The proceedings started with Ryan Montbleau and his band, whose job it was to warm up the crowd (figuratively) and the room (literally), which was cold enough to refrigerate more than a few cases of beer. Montbleau got it done, sketching out a set of nine songs that melded the tongue-in-cheek philosophy of Paul Simon with the rhymes and rhythms of Fats Domino’s New Orleans, Humble Pie’s funky British blues and Marley’s Jamaica, with a little bluegrass twang for good measure.
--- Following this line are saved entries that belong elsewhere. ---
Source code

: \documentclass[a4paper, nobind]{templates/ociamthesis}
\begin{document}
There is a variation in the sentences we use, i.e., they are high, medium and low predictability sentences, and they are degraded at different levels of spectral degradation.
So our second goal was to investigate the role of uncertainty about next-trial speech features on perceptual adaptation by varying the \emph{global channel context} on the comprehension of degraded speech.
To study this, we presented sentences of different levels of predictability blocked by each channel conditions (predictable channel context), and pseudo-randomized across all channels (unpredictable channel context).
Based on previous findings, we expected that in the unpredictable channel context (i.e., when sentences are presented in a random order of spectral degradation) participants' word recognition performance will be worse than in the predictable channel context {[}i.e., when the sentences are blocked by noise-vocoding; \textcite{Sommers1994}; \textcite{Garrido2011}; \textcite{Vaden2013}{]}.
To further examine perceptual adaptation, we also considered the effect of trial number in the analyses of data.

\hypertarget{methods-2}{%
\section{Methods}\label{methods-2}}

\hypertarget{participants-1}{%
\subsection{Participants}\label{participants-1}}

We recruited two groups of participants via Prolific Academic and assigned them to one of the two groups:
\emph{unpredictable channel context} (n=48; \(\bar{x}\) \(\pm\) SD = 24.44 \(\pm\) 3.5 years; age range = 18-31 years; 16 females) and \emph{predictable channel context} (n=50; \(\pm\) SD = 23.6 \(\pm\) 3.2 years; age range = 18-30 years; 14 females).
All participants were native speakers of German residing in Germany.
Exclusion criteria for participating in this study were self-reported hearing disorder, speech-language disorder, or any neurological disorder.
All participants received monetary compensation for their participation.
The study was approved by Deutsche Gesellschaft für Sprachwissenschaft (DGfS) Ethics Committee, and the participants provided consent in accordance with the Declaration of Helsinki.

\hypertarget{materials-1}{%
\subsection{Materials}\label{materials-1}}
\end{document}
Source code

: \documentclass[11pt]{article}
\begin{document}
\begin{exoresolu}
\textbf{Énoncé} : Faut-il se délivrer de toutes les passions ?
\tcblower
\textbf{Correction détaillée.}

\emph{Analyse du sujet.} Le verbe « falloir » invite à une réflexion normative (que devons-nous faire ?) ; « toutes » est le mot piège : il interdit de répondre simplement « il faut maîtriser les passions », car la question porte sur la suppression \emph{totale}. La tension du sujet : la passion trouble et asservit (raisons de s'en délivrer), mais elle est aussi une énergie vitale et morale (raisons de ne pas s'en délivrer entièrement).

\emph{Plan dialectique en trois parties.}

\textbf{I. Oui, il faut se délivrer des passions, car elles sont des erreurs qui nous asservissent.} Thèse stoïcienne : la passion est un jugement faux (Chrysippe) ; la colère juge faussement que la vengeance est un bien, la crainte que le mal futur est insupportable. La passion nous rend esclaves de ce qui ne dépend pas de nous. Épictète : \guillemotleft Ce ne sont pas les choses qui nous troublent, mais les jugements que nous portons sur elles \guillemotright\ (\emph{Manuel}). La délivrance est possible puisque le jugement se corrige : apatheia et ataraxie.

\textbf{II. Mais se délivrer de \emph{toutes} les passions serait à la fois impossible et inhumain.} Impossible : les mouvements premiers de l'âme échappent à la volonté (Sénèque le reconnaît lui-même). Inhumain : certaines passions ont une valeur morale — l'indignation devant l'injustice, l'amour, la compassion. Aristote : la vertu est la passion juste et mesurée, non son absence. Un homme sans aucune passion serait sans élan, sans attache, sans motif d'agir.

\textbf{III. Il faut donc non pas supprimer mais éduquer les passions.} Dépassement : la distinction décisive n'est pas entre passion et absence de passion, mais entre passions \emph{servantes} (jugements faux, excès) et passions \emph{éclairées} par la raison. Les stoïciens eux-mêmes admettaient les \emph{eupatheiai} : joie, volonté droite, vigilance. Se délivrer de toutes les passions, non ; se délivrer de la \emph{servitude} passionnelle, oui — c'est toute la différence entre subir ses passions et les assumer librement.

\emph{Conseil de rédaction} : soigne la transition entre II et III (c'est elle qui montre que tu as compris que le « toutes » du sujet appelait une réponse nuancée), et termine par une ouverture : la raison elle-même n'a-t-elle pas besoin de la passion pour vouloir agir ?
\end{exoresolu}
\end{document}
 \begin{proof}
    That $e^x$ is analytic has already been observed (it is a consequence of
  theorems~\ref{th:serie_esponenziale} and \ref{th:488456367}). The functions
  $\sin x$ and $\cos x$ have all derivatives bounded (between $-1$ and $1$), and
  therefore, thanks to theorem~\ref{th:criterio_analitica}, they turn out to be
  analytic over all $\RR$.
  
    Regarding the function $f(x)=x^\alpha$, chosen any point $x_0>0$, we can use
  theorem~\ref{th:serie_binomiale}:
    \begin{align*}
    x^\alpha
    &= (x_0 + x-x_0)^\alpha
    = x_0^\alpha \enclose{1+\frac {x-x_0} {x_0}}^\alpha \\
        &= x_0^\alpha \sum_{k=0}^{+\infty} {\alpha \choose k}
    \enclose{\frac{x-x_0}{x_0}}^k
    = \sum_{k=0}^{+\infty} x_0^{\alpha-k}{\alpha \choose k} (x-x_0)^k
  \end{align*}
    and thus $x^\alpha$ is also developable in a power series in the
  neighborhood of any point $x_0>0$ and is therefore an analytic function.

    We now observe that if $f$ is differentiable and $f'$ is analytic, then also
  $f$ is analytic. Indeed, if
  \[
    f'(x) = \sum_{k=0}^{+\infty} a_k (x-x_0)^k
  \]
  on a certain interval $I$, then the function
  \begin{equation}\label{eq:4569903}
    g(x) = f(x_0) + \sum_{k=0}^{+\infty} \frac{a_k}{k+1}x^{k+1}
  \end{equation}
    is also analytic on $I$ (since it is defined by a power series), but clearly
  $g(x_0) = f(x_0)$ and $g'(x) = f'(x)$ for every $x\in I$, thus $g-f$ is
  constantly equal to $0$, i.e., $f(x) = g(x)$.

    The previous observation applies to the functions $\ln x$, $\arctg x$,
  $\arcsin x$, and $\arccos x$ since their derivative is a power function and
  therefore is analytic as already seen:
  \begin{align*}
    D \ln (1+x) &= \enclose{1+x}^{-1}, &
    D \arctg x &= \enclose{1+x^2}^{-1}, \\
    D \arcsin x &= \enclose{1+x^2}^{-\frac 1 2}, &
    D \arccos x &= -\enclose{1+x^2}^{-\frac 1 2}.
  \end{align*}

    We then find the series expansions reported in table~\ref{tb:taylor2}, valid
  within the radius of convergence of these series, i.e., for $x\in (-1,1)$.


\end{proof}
“75 And Sunny,” Montbleau’s story of being young and getting old, was a highlight as were the reggae-infused “Songbird” and the Simon-esque sing-a-long “Chariot (I Know).” His cover of Tracy Chapman’s “Fast Car,” with the help of cellist Paul Wright and guitarist Tim Harrington (aka Tall Heights), was admirable as was the set’s closer, “You Crazy You.” After the songs themselves, it was guitarist Lyle Brewer who was the hands-down star of the show, a string slinger who can rip off a Frampton-esque solo (“Dead Set”) as easily as he can riff on rockabilly or reggae. If only he’d stepped into the light a little more.
With the arrival of Greensky Bluegrass shortly after 10PM, Montbleau’s set seemed relatively tame. The first three cuts — “Handguns,” “Little Maggie” and “Don’t Lie” — were stacked one on top of the other, a full-on 20 minute jam that featured more than one positively ferocious solo by dobro player Anders Beck. The woodsy quality of singer and mandolinist Paul Hoffman was given plenty of room on the first cover the night, a comfortable reading of Springsteen’s “Atlantic City.”
“Lose My Way,” the great field hollerin’ “Working On A Building” and “Radio Blues” followed before the band took a turn at the Bill Withers classic “Ain’t No Sunshine” then closed the set with the propulsive, bass-driven “The King of the Hill.”
Highlights during the second set came both early and late, starting with a great version of The Band’s “You Ain’t Going Nowhere” followed by the freight train rumble of “Kerosene,” again highlighted by the incendiary dobro work of Beck. Their covers of “Where The Streets Have No Name” and “Money For Nothing” were cool but the set’s closer, “Wheelhoss,” was the best of the lot. With banjoist Mike Bont and guitarist Dave Bruzza leading the breakdown, it was just short of earth-shattering.
The only negative about the show was the mix: front and center from ten feet away sounded fine but, as you fell further back into the crowd, it became a massive wall of sound with little subtlety. With five guys who are such aggressively talented players, it’s not necessary to be loud to be rock and roll. In fact, it would have been cool to to hear a bit more nuance in the mix.
It hardly mattered to the crowd of dreadlock guys, late-era baby boomers and boys in baseball caps who were bouncing to every note start to finish. When all was said and done, it was a pretty amazing demonstration of musicianship and a damn good time to boot.